A little over a year ago, the West Virginia Supreme Court was in shambles.
In 2017, media outlets began to report on spending by the Supreme Court of Appeals of West Virginia, and eventually, the court was audited by the state’s legislative auditor.
The audit found significant irregularities in spending habits, including commuting with court-owned vehicles, improper purchasing of gift cards, and expensive office renovations — not the least of which was a $32,000 couch for then-Justice Allen Loughry.
Justice Menis Ketchum resigned and pleaded guilty to wire fraud, and in August 2018, the West Virginia House of Delegates impeached all remaining justices, including Loughry, who faced a 22 count indictment.
When all was settled, Loughry — who originally faced up to 400 years in prison — was sentenced to 24 months in federal prison. Ketchum was sentenced to three years of probation and a $20,000 fine. Justice Robin Davis resigned and is currently suing over her impeachment.
Justice Margaret Workman’s impeachment trial was halted by an injunction, stating that the articles of impeachment filed by the House violated the separation of powers doctrine. The impeachment trial for Justice Beth Walker concluded the day after it began, with the Senate overwhelmingly voting not to remove her from office.
Walker and Workman remained on the court while Davis, Ketchum and Loughry were replaced by Justices Evan Jenkins, Tim Armstead and John Hutchison, respectively. The scandal rocked state government and exposed a new spate of corruption in Charleston.
Now, under Chief Justice Walker’s leadership, the court has implemented a Transparency and Accountability Initiative. There are now written policies and procedures for various spending activities, and the court is actively working with the State Auditor’s Office to improve spending transparency. The court is trying to move past its mistakes and improve the public’s trust in them through outreach, transparency and smarter spending.

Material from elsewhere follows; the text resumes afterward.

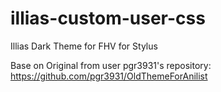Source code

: # illias-custom-user-css

Illias Dark Theme for FHV for Stylus

Base on Original from user pgr3931's repository: https://github.com/pgr3931/OldThemeForAnilist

“We know we’re not going to restore confidence overnight. It’s up to the people to decide if we’ve restored confidence,” Armstead said. “We’re working every day to make sure the court operates more efficiently.
“We went through and sat with our budget people...and talked about how we could more efficiently spend that money, where are we budgeted more than what we need...we tried to get very detailed in that discussion. As a result of that, we did make significant reductions in line items.”
“It’s about accountability, it’s about transparency and it’s about getting the word out,” Jenkins said. “I was amazed at the amount of information that is readily available on our website.”
Although our Supreme Court is far from perfect, we applaud their initiative to be more transparent and open about the machinations therein and believe these measures are important and long overdue. We also applaud the media organizations that reported on the initial spending and triggered the investigation.
We’d like to see other branches of government follow the court’s lead and institute full transparency with the public. We believe government officials are public servants and should behave as such.